TVM優化c++部署實踐

本文轉載自查看原文 2021-11-10 06:09 872

TVM優化c++部署實踐

使用TVM導入神經網絡模型：

模型支持pytorch , tensorflow , onnx, caffe 等。平時pytorch用的多，這里給一種pytorch的導入方式。

github代碼倉：https://github.com/leoluopy/autotvm_tutorial　

def relay_import_from_torch(model, direct_to_mod_param=False):

# 模型輸入模型是 NCHW次序，tvm目前支持動態shape

input_shape = [1, 3, 544, 960]

input_data = torch.randn(input_shape)

# 使用隨機數據，運行一次模型，記錄張量運算

scripted_model = torch.jit.trace(model, input_data).eval()

input_name = "input0"

shape_list = [(input_name, input_shape)]

# 導入模型和權重

mod, params = relay.frontend.from_pytorch(scripted_model, shape_list)

if direct_to_mod_param:

return mod, params

# target = tvm.target.Target("llvm", host="llvm")

# dev = tvm.cpu(0)

# 設定目標平台和設備號，可以是其它平台，如ARM GPU ,蘋果手機GPU等

target = tvm.target.cuda()

dev = tvm.device(str(target), 0)

with tvm.transform.PassContext(opt_level=3):

# 編譯模型至目標平台，保存在lib變量中，后面可以被導出。

lib = relay.build(mod, target=target, params=params)
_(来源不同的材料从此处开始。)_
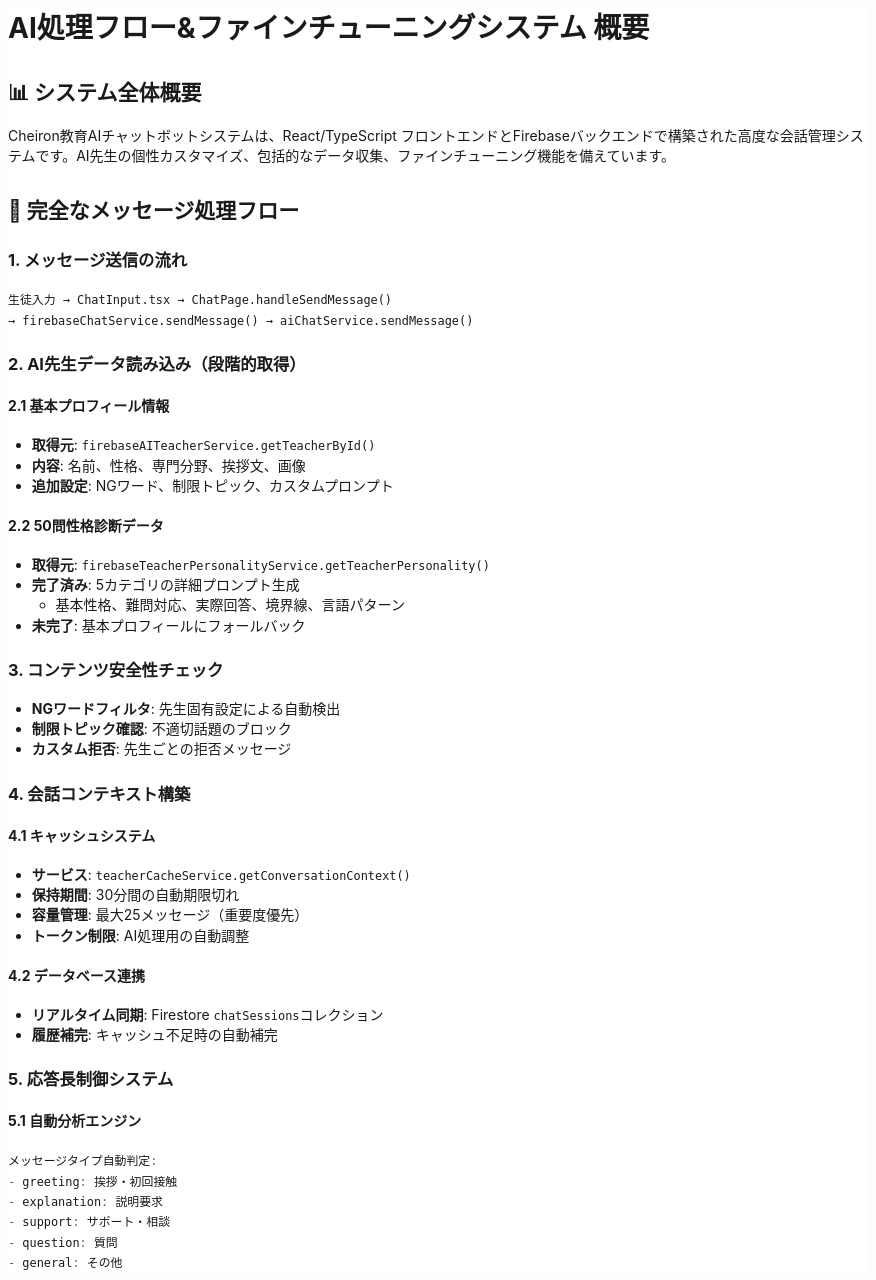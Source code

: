# AI処理フロー&ファインチューニングシステム 概要

## 📊 システム全体概要

Cheiron教育AIチャットボットシステムは、React/TypeScript フロントエンドとFirebaseバックエンドで構築された高度な会話管理システムです。AI先生の個性カスタマイズ、包括的なデータ収集、ファインチューニング機能を備えています。

## 🔄 完全なメッセージ処理フロー

### 1. メッセージ送信の流れ
```
生徒入力 → ChatInput.tsx → ChatPage.handleSendMessage() 
→ firebaseChatService.sendMessage() → aiChatService.sendMessage()
```

### 2. AI先生データ読み込み（段階的取得）

#### 2.1 基本プロフィール情報
- **取得元**: `firebaseAITeacherService.getTeacherById()`
- **内容**: 名前、性格、専門分野、挨拶文、画像
- **追加設定**: NGワード、制限トピック、カスタムプロンプト

#### 2.2 50問性格診断データ
- **取得元**: `firebaseTeacherPersonalityService.getTeacherPersonality()`
- **完了済み**: 5カテゴリの詳細プロンプト生成
  - 基本性格、難問対応、実際回答、境界線、言語パターン
- **未完了**: 基本プロフィールにフォールバック

### 3. コンテンツ安全性チェック
- **NGワードフィルタ**: 先生固有設定による自動検出
- **制限トピック確認**: 不適切話題のブロック
- **カスタム拒否**: 先生ごとの拒否メッセージ

### 4. 会話コンテキスト構築

#### 4.1 キャッシュシステム
- **サービス**: `teacherCacheService.getConversationContext()`
- **保持期間**: 30分間の自動期限切れ
- **容量管理**: 最大25メッセージ（重要度優先）
- **トークン制限**: AI処理用の自動調整

#### 4.2 データベース連携
- **リアルタイム同期**: Firestore `chatSessions`コレクション
- **履歴補完**: キャッシュ不足時の自動補完

### 5. 応答長制御システム

#### 5.1 自動分析エンジン
```typescript
メッセージタイプ自動判定:
- greeting: 挨拶・初回接触
- explanation: 説明要求  
- support: サポート・相談
- question: 質問
- general: その他
```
# 使用編譯好的lib初始化 graph＿executor ，后面用於推理

tvm_model = graph_executor.GraphModule(lib["default"](dev))

return tvm_model, dev

初始化了推理需要的graph_executor。代碼很簡單，去github倉庫扒下來扒，這里介紹另外一種，導出為so文件，然后加載so文件進行推理的方式。

使用TVM導出目標平台推理代碼：

lib.export_library("centerFace_relay.so")

當然這里還沒有進行schedule參數搜索，雖然相對於原始的pytorch接口也能有一定優化，但是還沒有發揮最大功力。

TVM的python推理接口實踐：

來，上代碼。 so文件是剛才導出的推理庫，也可以是后面搜索得到的推理庫，等下后文介紹。
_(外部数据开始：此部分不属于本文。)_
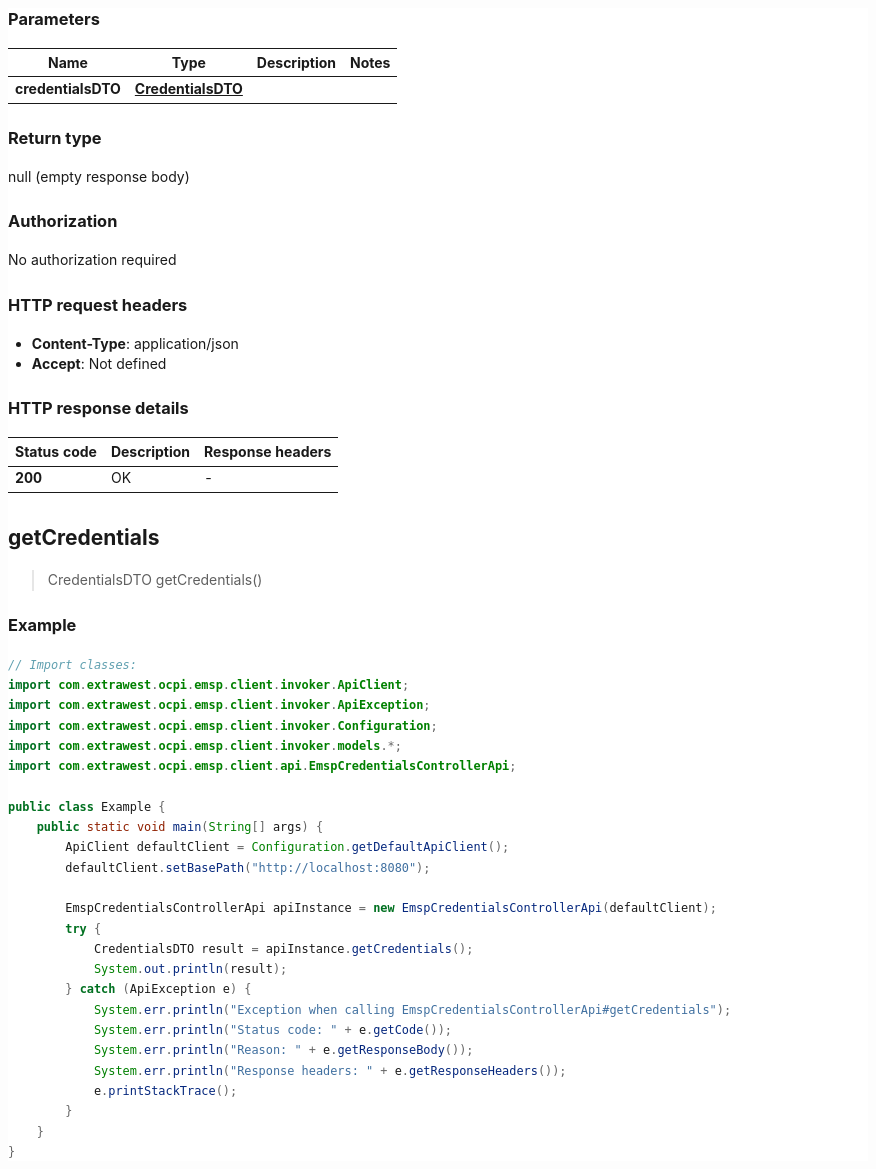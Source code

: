 ### Parameters


| Name | Type | Description  | Notes |
|------------- | ------------- | ------------- | -------------|
| **credentialsDTO** | [**CredentialsDTO**](CredentialsDTO.md)|  | |

### Return type

null (empty response body)

### Authorization

No authorization required

### HTTP request headers

- **Content-Type**: application/json
- **Accept**: Not defined


### HTTP response details
| Status code | Description | Response headers |
|-------------|-------------|------------------|
| **200** | OK |  -  |


## getCredentials

> CredentialsDTO getCredentials()



### Example

```java
// Import classes:
import com.extrawest.ocpi.emsp.client.invoker.ApiClient;
import com.extrawest.ocpi.emsp.client.invoker.ApiException;
import com.extrawest.ocpi.emsp.client.invoker.Configuration;
import com.extrawest.ocpi.emsp.client.invoker.models.*;
import com.extrawest.ocpi.emsp.client.api.EmspCredentialsControllerApi;

public class Example {
    public static void main(String[] args) {
        ApiClient defaultClient = Configuration.getDefaultApiClient();
        defaultClient.setBasePath("http://localhost:8080");

        EmspCredentialsControllerApi apiInstance = new EmspCredentialsControllerApi(defaultClient);
        try {
            CredentialsDTO result = apiInstance.getCredentials();
            System.out.println(result);
        } catch (ApiException e) {
            System.err.println("Exception when calling EmspCredentialsControllerApi#getCredentials");
            System.err.println("Status code: " + e.getCode());
            System.err.println("Reason: " + e.getResponseBody());
            System.err.println("Response headers: " + e.getResponseHeaders());
            e.printStackTrace();
        }
    }
}
```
frame = cv2.imread("./ims/6.jpg")

target = tvm.target.cuda()

dev = tvm.device(str(target), 0)

lib = tvm.runtime.load_module("centerFace_relay.so")

tvm_centerPoseModel = runtime.GraphModule(lib["default"](dev))

input_tensor, img_h_new, img_w_new, scale_w, scale_h, raw_scale = centerFacePreprocess(frame)

tvm_centerPoseModel.set_input("input0", tvm.nd.array(input_tensor.astype("float32")))

for i in range(100):

# 推理速率演示，推理多次后時間會穩定下來

t0 = time.time()

tvm_centerPoseModel.run()

print("tvm inference cost: {}".format(time.time() - t0))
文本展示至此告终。